There aren't any statutory mitigating factors that apply to this defendant to this type of an offense. There is mitigation in this record. It may not necessarily be statutory mitigation."

Specifically, the court determined mitigating factors included defendant's young age, receipt of a high school diploma, and employment history. It expressly rejected the idea that defendant's absence from his children's lives would be a mitigating factor, stating as follows:

"He's brought two children into the world. And, you know, I know he buys things for them, but buying a pair of shoes off and on or some diapers or whatever
doesn't equate with support of the children. You bring children into this world, you need to support them, not only monetarily, but you need to be there for them as a parent. So the fact that he has two children and any sentence is going to take him out of their life for a period of time is not a mitigating factor as far as this court is concerned."
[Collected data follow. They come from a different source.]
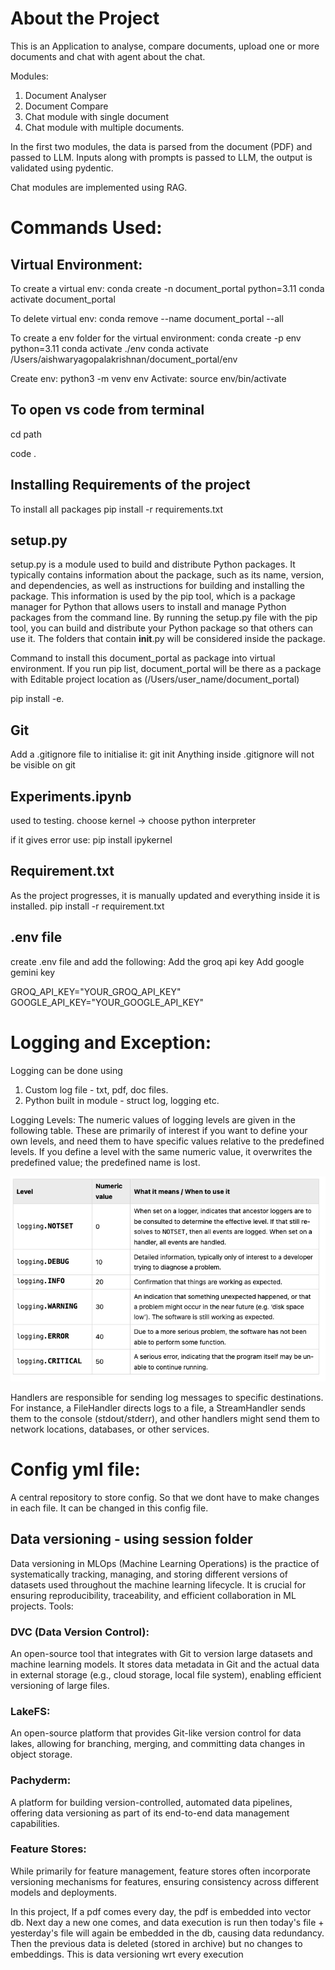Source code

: # About the Project

This is an Application to analyse, compare documents, upload one or more documents and chat with agent about the chat.

Modules:

1. Document Analyser
2. Document Compare
3. Chat module with single document
4. Chat module with multiple documents.

In the first two modules, the data is parsed from the document (PDF) and passed to LLM. Inputs along with prompts is passed to LLM, the output is validated using pydentic.

Chat modules are implemented using RAG.

# Commands Used:

## Virtual Environment:

To create a virtual env: 
conda create -n document_portal python=3.11
conda activate document_portal

To delete virtual env: 
conda remove --name document_portal --all

To create a env folder for the virtual environment: 
​​conda create -p env python=3.11
conda activate ./env
conda activate /Users/aishwaryagopalakrishnan/document_portal/env

Create env: python3 -m venv env
Activate: source env/bin/activate

## To open vs code from terminal

cd path

code .

## Installing Requirements of the project
To install all packages
pip install -r requirements.txt

## setup.py 

setup.py is a module used to build and distribute Python packages. It typically contains information about the package, such as its name, version, and dependencies, as well as instructions for building and installing the package. This information is used by the pip tool, which is a package manager for Python that allows users to install and manage Python packages from the command line. By running the setup.py file with the pip tool, you can build and distribute your Python package so that others can use it. 
The folders that contain __init__.py will be considered inside the package.

Command to install this document_portal as package into virtual environment. If you run pip list, document_portal will be there as a package with Editable project location as (/Users/user_name/document_portal)

pip install -e. 

## Git
Add a .gitignore file
to initialise it: git init
Anything inside .gitignore will not be visible on git

## Experiments.ipynb
used to testing.
choose kernel -> choose python interpreter

if it gives error use: pip install ipykernel


## Requirement.txt
As the project progresses, it is manually updated and everything inside it is installed.
pip install -r requirement.txt

## .env file
create .env file and add the following:
Add the groq api key
Add google gemini key

GROQ_API_KEY="YOUR_GROQ_API_KEY"
GOOGLE_API_KEY="YOUR_GOOGLE_API_KEY"

# Logging and Exception:

Logging can be done using 
1. Custom log file - txt, pdf, doc files. 
2. Python built in module - struct log, logging etc.

Logging Levels: The numeric values of logging levels are given in the following table. These are primarily of interest if you want to define your own levels, and need them to have specific values relative to the predefined levels. If you define a level with the same numeric value, it overwrites the predefined value; the predefined name is lost.

![alt text](image.png)

Handlers are responsible for sending log messages to specific destinations. For instance, a FileHandler directs logs to a file, a StreamHandler sends them to the console (stdout/stderr), and other handlers might send them to network locations, databases, or other services.

# Config yml file:
A central repository to store config. So that we dont have to make changes in each file. It can be changed in this config file.

## Data versioning - using session folder

Data versioning in MLOps (Machine Learning Operations) is the practice of systematically tracking, managing, and storing different versions of datasets used throughout the machine learning lifecycle. It is crucial for ensuring reproducibility, traceability, and efficient collaboration in ML projects. Tools: 

### DVC (Data Version Control):
An open-source tool that integrates with Git to version large datasets and machine learning models. It stores data metadata in Git and the actual data in external storage (e.g., cloud storage, local file system), enabling efficient versioning of large files.
### LakeFS:
An open-source platform that provides Git-like version control for data lakes, allowing for branching, merging, and committing data changes in object storage.
### Pachyderm:
A platform for building version-controlled, automated data pipelines, offering data versioning as part of its end-to-end data management capabilities.
### Feature Stores:
While primarily for feature management, feature stores often incorporate versioning mechanisms for features, ensuring consistency across different models and deployments.

In this project, If a pdf comes every day, the pdf is embedded into vector db. Next day a new one comes, and data execution is run then today's file + yesterday's file will again be embedded in the db, causing data redundancy. Then the previous data is deleted (stored in archive) but no changes to embeddings. This is data versioning wrt every execution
Finally, the court found statutory factors in aggravation included defendant's prior drug-related conviction and the "deterrent factor."

¶ 36 In January 2013, defendant filed a motion to reconsider his sentence, arguing he "presented considerable evidence in mitigation that should have resulted in a lesser sentence." Defendant also maintained the trial court failed to consider testimony that the cash recovered on his person had been from a legitimate source rather than the sale of a controlled substance. The record reflects the same day defendant filed his motion to reconsider he also filed a notice of appeal. Ultimately, defendant's appeal was dismissed on his own motion. Thereafter, defendant filed a pro se postconviction petition. In November 2014, defendant, with the aid of counsel, filed a motion to withdraw his postconviction petition and a new motion to reconsider his sentence. In connection with his motion to reconsider, he argued his sentence was excessive and the court gave too much weight in aggravation to his prior criminal record and the factor of deterrence. With respect to mitigating factors, defendant claimed as follows:

"15. [The court] erred in giving too little weight in mitigation to Defendant's remorse and taking responsibility, his youth, his education, his lack of a serious and lengthy criminal history, his employment, the hardship on his dependents, and the community support he had ***.
16. [The court] also gave too little weight in mitigation to Defendant not being the target of the investigation and the Defendant's innocent explanation for the cash legitimately being in his possession."

In December 2014, the court denied defendant's motion to reconsider, stating it believed "the sentence imposed was appropriate."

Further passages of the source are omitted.